- To do
From the data below, return all lines holding the string "well".

- - - -

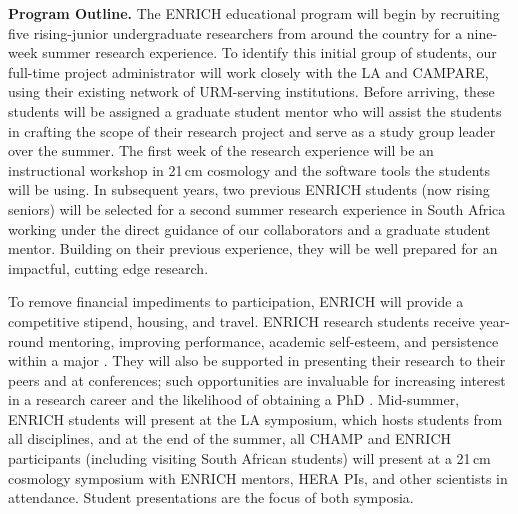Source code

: \documentclass[preprint,11pt]{aastex}
\begin{document}
\textbf{Program Outline.} The ENRICH educational program will begin by recruiting five rising-junior undergraduate researchers from around the country for a nine-week summer research experience.  To identify this initial group of students, our full-time project administrator will work closely with the LA and CAMPARE, using their existing network of URM-serving institutions.  Before arriving, these students will be assigned a graduate student mentor who will assist the students in crafting the scope of their research project and serve as a study group leader over the summer.  The first week of the research experience will be an instructional workshop in 21\,cm cosmology and the software tools the students will be using.  In subsequent years, two previous ENRICH students (now rising seniors) will be selected for a second summer research experience in South Africa working under the direct guidance of our collaborators and a graduate student mentor.  Building on their previous experience,
they will be well prepared for an impactful, cutting edge research.

To remove financial impediments to participation, ENRICH will provide a competitive stipend, housing, and travel.  
ENRICH research students receive year-round mentoring, 
improving performance, academic self-esteem, and persistence within a major \citep{cross_and_vick_2001,armstrong_and_thompson_2003}. They will also be supported in presenting their research to their peers and at conferences; such opportunities are invaluable for increasing interest in a research career and the likelihood of obtaining a PhD \citep{nsf_report_2006}.
Mid-summer,  ENRICH students will present 
at the LA symposium, which hosts students from all disciplines, and  at the end of the summer, all CHAMP and ENRICH participants (including visiting South African students) will present 
at a 21\,cm cosmology symposium with ENRICH mentors, HERA PIs, and other scientists in attendance.  Student presentations are the focus of both symposia.
\end{document}
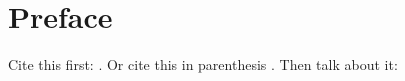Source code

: \documentclass[main.tex]{subfiles}
\begin{document}
	
\chapter*{Preface}
\label{C_preface}

Cite this first: \citet{smith_wealth_2003}. Or cite this in parenthesis \citep{smith_wealth_2003}. Then talk about it:

\lipsum[1]
\end{document}
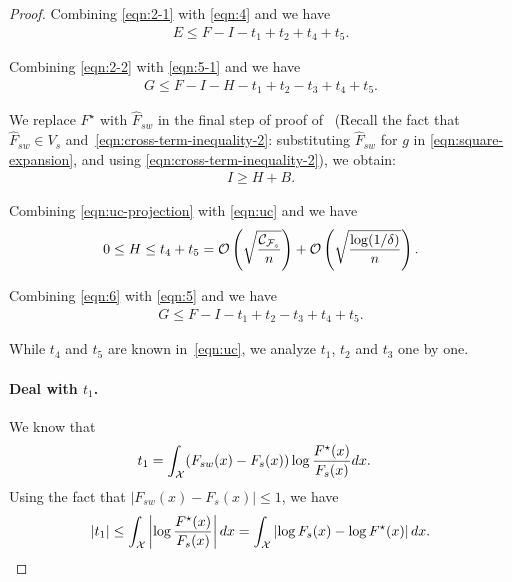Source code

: \begin{proof}
Combining \eqref{eqn:2-1} with \eqref{eqn:4} and we have
\begin{align}
    E \le F - I - t_1 + t_2 + t_4 + t_5. \label{eqn:5-1}
\end{align}

Combining \eqref{eqn:2-2} with \eqref{eqn:5-1} and we have
\begin{align}
    G \le F - I - H - t_1 + t_2 - t_3 + t_4 + t_5. \label{eqn:5}
\end{align}

We replace $F^\star$ with $\hat{F}_{sw}$ in the final step of proof of~ (Recall the fact that $\hat{F}_{sw} \in V_s$ and~\eqref{eqn:cross-term-inequality-2}: substituting $\hat{F}_{sw}$ for $g$ in \eqref{eqn:square-expansion}, and using \eqref{eqn:cross-term-inequality-2}), we obtain:
\begin{align}
    I \ge H + B. \label{eqn:uc-projection}
\end{align}

Combining \eqref{eqn:uc-projection} with \eqref{eqn:uc} and we have
\begin{align}
    0 \le H \le t_4 + t_5 = \mathcal{O}\left(\sqrt{\frac{\mathcal{C}_{\mathcal{F}_s}}{n}}\right) + \mathcal{O}\left(\sqrt{\frac{\log(1/\delta)}{n}}\right). \label{eqn:6}
\end{align}

Combining \eqref{eqn:6} with \eqref{eqn:5} and we have
\begin{align}
    G \le F - I - t_1 + t_2 - t_3 + t_4 + t_5. \label{eqn:7}
\end{align}

While $t_4$ and $t_5$ are known in~\eqref{eqn:uc}, we analyze $t_1$, $t_2$ and $t_3$ one by one.







\paragraph{Deal with $t_1$.}
We know that
\begin{align}
    t_1 & = \int_{\mathcal{X}} (F_{sw}(x)-F_s(x))\log \frac{F^\star(x)}{F_s(x)} d x. \nonumber
\end{align}
Using the fact that $\left|F_{sw}(x)-F_s(x)\right| \le 1$, we have
\begin{align} \label{def_t_1_ineq}
    |t_1| \le \int_{\mathcal{X}} \left| \log \frac{F^\star(x)}{F_s(x)} \right| d x = \int_{\mathcal{X}} \left| \log F_s(x) - \log F^\star(x) \right| d x.
\end{align}


\end{proof}
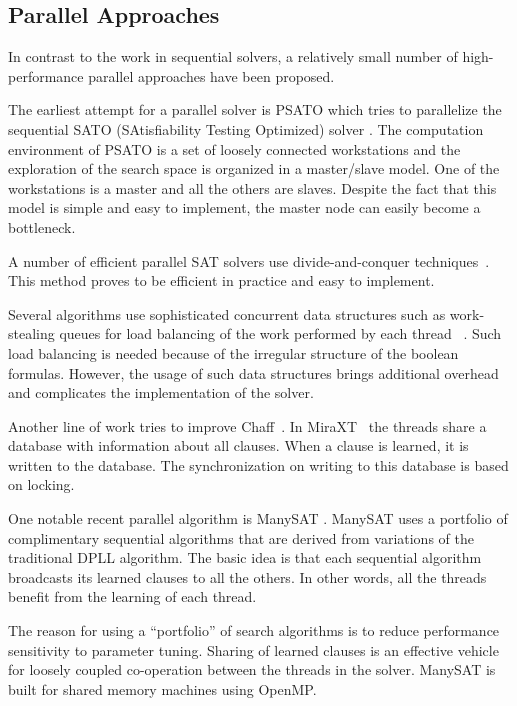 \documentclass[letterpaper, compsoc, conference]{IEEEtran}
\begin{document}
\subsection{Parallel Approaches}
In contrast to the work in sequential solvers, a relatively small number of 
high-performance parallel approaches have been proposed.

\indent The earliest attempt for a parallel solver is PSATO \cite{PSATO} which tries
to parallelize the sequential SATO (SAtisfiability Testing Optimized) solver
\cite{Zhang94sato}. The computation environment of PSATO is a set of loosely connected 
workstations and the exploration of the search space is organized in a master/slave 
model. One of the workstations is a master and all the others are slaves. Despite 
the fact that this model is simple and easy to implement, the master node can easily 
become a bottleneck.

\indent A number of efficient parallel SAT solvers use divide-and-conquer 
techniques~\cite{PMiniSat, Bohm96, Lewis2007MiraXT, Gil08Pmsat}. This method
proves to be efficient in practice and easy to implement. 

\indent Several algorithms use sophisticated concurrent data structures such
as work-stealing queues for load balancing of the work performed by each thread
~\cite{Jurkowiak2005,PMiniSat}. Such load balancing is needed because of the 
irregular structure of the boolean formulas. However, the usage of such data 
structures brings additional overhead and complicates the implementation of the
solver.

\indent Another line of work tries to improve Chaff~\cite{Chrabakh03gradsat, 
Lewis2007MiraXT}. In MiraXT~\cite{Lewis2007MiraXT} the threads share a database with 
information about all clauses. When a clause is learned, it is written to the
database. The synchronization on writing to this database is based on locking.

\indent One notable recent parallel algorithm is ManySAT \citep{ManySAT}.
ManySAT uses a portfolio of complimentary sequential algorithms that are
derived from variations of the traditional DPLL algorithm. The basic idea is
that each sequential algorithm broadcasts its learned clauses to all the
others. In other words, all the threads benefit from the learning of each
thread. 

The reason for using a ``portfolio'' of search algorithms is to reduce
performance sensitivity to parameter tuning. Sharing of learned clauses is an
effective vehicle for loosely coupled co-operation between the threads in the
solver. ManySAT is built for shared memory machines using OpenMP.
\end{document}
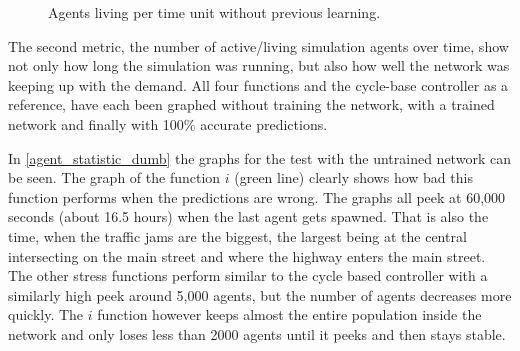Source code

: \begin{figure}[hb!]
	\centering
	\label{agent_statistic_dumb}
	\caption{Agents living per time unit without previous learning.}
\end{figure}

The second metric, the number of active/living simulation agents over time, show not only how long the simulation was running, but also how well the network was keeping up with the demand. All four functions and the cycle-base controller as a reference, have each been graphed without training the network, with a trained network and finally with 100\% accurate predictions.

In \autoref{agent_statistic_dumb} the graphs for the test with the untrained network can be seen. The graph of the function $i$ (green line) clearly shows how bad this function performs when the predictions are wrong. The graphs all peek at 60,000 seconds (about 16.5 hours) when the last agent gets spawned. That is also the time, when the traffic jams are the biggest, the largest being at the central intersecting on the main street and where the highway enters the main street. The other stress functions perform similar to the cycle based controller with a similarly high peek around 5,000 agents, but the number of agents decreases more quickly. The $i$ function however keeps almost the entire population inside the network and only loses less than 2000 agents until it peeks and then stays stable.

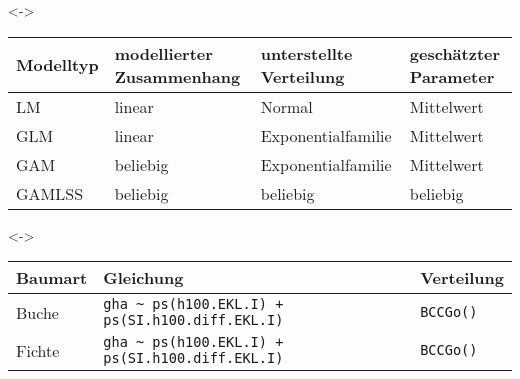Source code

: \begin{frame}[c]
  \visible<\theFirstElement->{
    \begin{center}
      \begin{minipage}[t]{0.975\linewidth}
        {\scriptsize
          \begin{tabular}{l l l l}
            \toprule
            Modelltyp & modellierter Zusammenhang & unterstellte Verteilung & geschätzter Parameter \\
            \midrule
            LM & linear & Normal & Mittelwert \\
            GLM & linear & Exponentialfamilie & Mittelwert \\
            GAM & beliebig & Exponentialfamilie & Mittelwert \\
            GAMLSS & beliebig & beliebig & beliebig \\
            \bottomrule
          \end{tabular}}
      \end{minipage}
    \end{center}}

  \visible<\theSecondElement->{
    \begin{center}
      \begin{minipage}[t]{0.825\linewidth}
        {\scriptsize
          \begin{tabular}{l l l}
            \toprule
            Baumart & Gleichung & Verteilung \\
            \midrule
            Buche & \texttt{gha \textasciitilde{} ps(h100.EKL.I) + ps(SI.h100.diff.EKL.I)} & \texttt{BCCGo()} \\
            Fichte & \texttt{gha \textasciitilde{} ps(h100.EKL.I) + ps(SI.h100.diff.EKL.I)} & \texttt{BCCGo()} \\
            \bottomrule
          \end{tabular}}
      \end{minipage}
    \end{center}}
  

\end{frame}
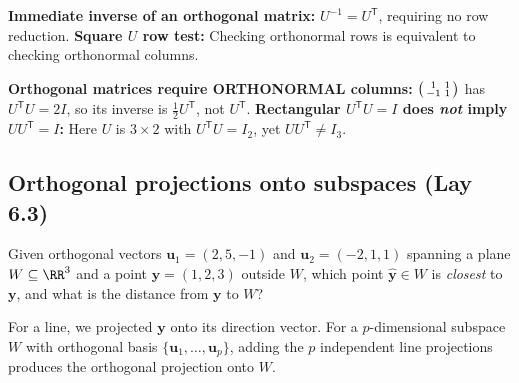 \documentclass[10pt]{scrartcl}
\newcommand{\vv}[1]{\mathbf{#1}}
\begin{document}
\begin{shortcuts}
  \ii \textbf{Immediate inverse of an orthogonal matrix:} $U^{-1}=U^{\mathsf T}$, requiring no row reduction.
  \ii \textbf{Square $U$ row test:} Checking orthonormal rows is equivalent to checking orthonormal columns.
\end{shortcuts}

\begin{trapbox}
  \ii \textbf{Orthogonal matrices require ORTHONORMAL columns:} $\begin{psmallmatrix}1&1\\-1&1\end{psmallmatrix}$ has $U^{\mathsf T}U=2I$, so its inverse is $\frac12 U^{\mathsf T}$, not $U^{\mathsf T}$.
  \ii \textbf{Rectangular $U^{\mathsf T}U=I$ does \emph{not} imply $UU^{\mathsf T}=I$:} Here $U$ is $3\times2$ with $U^{\mathsf T}U=I_2$, yet $UU^{\mathsf T}\neq I_3$.
\end{trapbox}

\subsection{Orthogonal projections onto subspaces (Lay 6.3)}

\begin{qbox}
  Given orthogonal vectors $\vv u_1=(2,5,-1)$ and $\vv u_2=(-2,1,1)$ spanning a plane $W\subseteq\RR^3$ and a point $\vv y=(1,2,3)$ outside $W$, which point $\hat{\vv y}\in W$ is \emph{closest} to $\vv y$, and what is the distance from $\vv y$ to $W$?
\end{qbox}

For a line, we projected $\vv y$ onto its direction vector. For a $p$-dimensional subspace $W$ with orthogonal basis $\{\vv u_1,\dots,\vv u_p\}$, adding the $p$ independent line projections produces the orthogonal projection onto $W$.
\end{document}
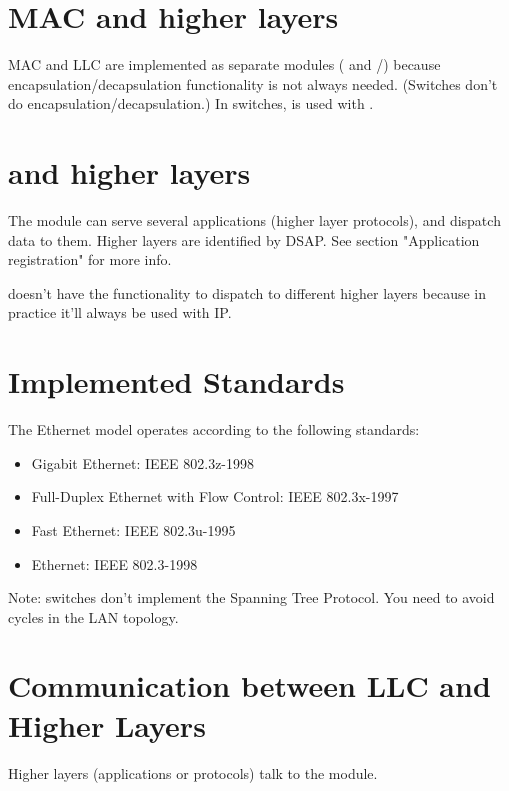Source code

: \section{MAC and higher layers}

MAC and LLC are implemented as separate modules ( and
/) because encapsulation/decapsulation functionality
is not always needed. (Switches don't do encapsulation/decapsulation.)
In switches,  is used with .


\section{ and higher layers}

The  module can serve several applications (higher layer protocols),
and dispatch data to them. Higher layers are identified by DSAP.
See section "Application registration" for more info.

 doesn't have the functionality to dispatch to different
higher layers because in practice it'll always be used with IP.


\section{Implemented Standards}

The Ethernet model operates according to the following standards:

\begin{itemize}
  \item Gigabit Ethernet: IEEE 802.3z-1998
  \item Full-Duplex Ethernet with Flow Control: IEEE 802.3x-1997
  \item Fast Ethernet: IEEE 802.3u-1995
  \item Ethernet: IEEE 802.3-1998
\end{itemize}

Note: switches don't implement the Spanning Tree Protocol. You need to
avoid cycles in the LAN topology.


\section{Communication between LLC and Higher Layers}

Higher layers (applications or protocols) talk to the  module.

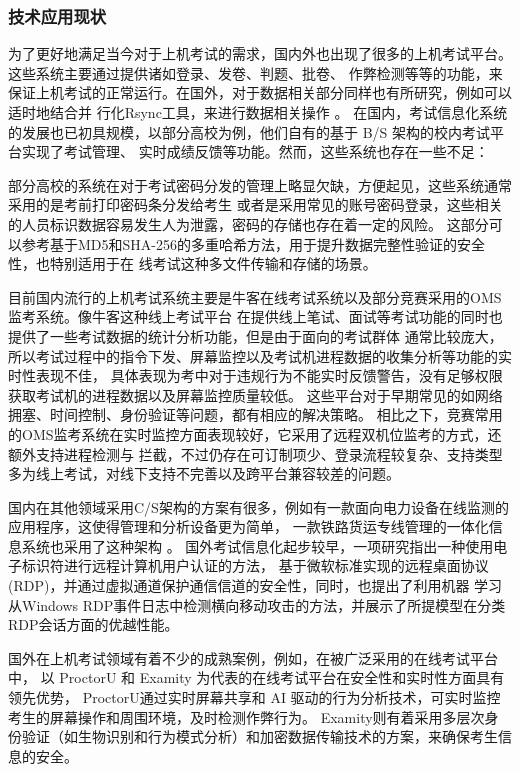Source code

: \subsubsection{技术应用现状}

为了更好地满足当今对于上机考试的需求，国内外也出现了很多的上机考试平台。这些系统主要通过提供诸如登录、发卷、判题、批卷、
作弊检测等等的功能，来保证上机考试的正常运行。在国外，对于数据相关部分同样也有所研究，例如可以适时地结合并
行化Rsync工具，来进行数据相关操作\cite{Zhang_2020} \cite{osti_1772472}。
在国内，考试信息化系统的发展也已初具规模，以部分高校为例，他们自有的基于 B/S 架构的校内考试平台实现了考试管理、
实时成绩反馈等功能。然而，这些系统也存在一些不足：

部分高校的系统在对于考试密码分发的管理上略显欠缺，方便起见，这些系统通常采用的是考前打印密码条分发给考生
或者是采用常见的账号密码登录，这些相关的人员标识数据容易发生人为泄露，密码的存储也存在着一定的风险。
这部分可以参考基于MD5和SHA-256的多重哈希方法，用于提升数据完整性验证的安全性，也特别适用于在
线考试这种多文件传输和存储的场景\cite{10.1007/978-981-33-6977-1_47}。

目前国内流行的上机考试系统主要是牛客在线考试系统以及部分竞赛采用的OMS监考系统。像牛客这种线上考试平台
在提供线上笔试、面试等考试功能的同时也提供了一些考试数据的统计分析功能，但是由于面向的考试群体
通常比较庞大，所以考试过程中的指令下发、屏幕监控以及考试机进程数据的收集分析等功能的实时性表现不佳，
具体表现为考中对于违规行为不能实时反馈警告，没有足够权限获取考试机的进程数据以及屏幕监控质量较低。
这些平台对于早期常见的如网络拥塞、时间控制、身份验证等问题，都有相应的解决策略\cite{Tang2005}。
相比之下，竞赛常用的OMS监考系统在实时监控方面表现较好，它采用了远程双机位监考的方式，还额外支持进程检测与
拦截，不过仍存在可订制项少、登录流程较复杂、支持类型多为线上考试，对线下支持不完善以及跨平台兼容较差的问题。

国内在其他领域采用C/S架构的方案有很多，例如有一款面向电力设备在线监测的应用程序，这使得管理和分析设备更为简单，
一款铁路货运专线管理的一体化信息系统也采用了这种架构\cite{Zou2023} \cite{Gao2022}。
国外考试信息化起步较早，一项研究指出一种使用电子标识符进行远程计算机用户认证的方法，
基于微软标准实现的远程桌面协议(RDP)，并通过虚拟通道保护通信信道的安全性\cite{9396471}，同时，也提出了利用机器
学习从Windows RDP事件日志中检测横向移动攻击的方法，并展示了所提模型在分类RDP会话方面的优越性能\cite{BAI20219}。

国外在上机考试领域有着不少的成熟案例，例如，在被广泛采用的在线考试平台中，
以 ProctorU 和 Examity 为代表的在线考试平台在安全性和实时性方面具有领先优势，
ProctorU通过实时屏幕共享和 AI 驱动的行为分析技术，可实时监控考生的屏幕操作和周围环境，及时检测作弊行为。
Examity则有着采用多层次身份验证（如生物识别和行为模式分析）和加密数据传输技术的方案，来确保考生信息的安全。

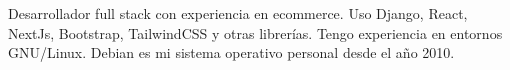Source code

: 


\begin{cvpubs}

  \cvpub
    {
      \begin{cvlist}
  \item {Desarrollador full stack con experiencia en ecommerce. Uso Django, React, NextJs, Bootstrap, TailwindCSS y otras librerías. Tengo experiencia en entornos GNU/Linux. Debian es mi sistema operativo personal desde el año 2010. }
      \end{cvlist}
    }\vspace{-15pt}
\end{cvpubs}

- - - -

- Answer box
they will be well prepared for an impactful, cutting edge research.
The second metric, the number of active/living simulation agents over time, show not only how long the simulation was running, but also how well the network was keeping up with the demand. All four functions and the cycle-base controller as a reference, have each been graphed without training the network, with a trained network and finally with 100\% accurate predictions.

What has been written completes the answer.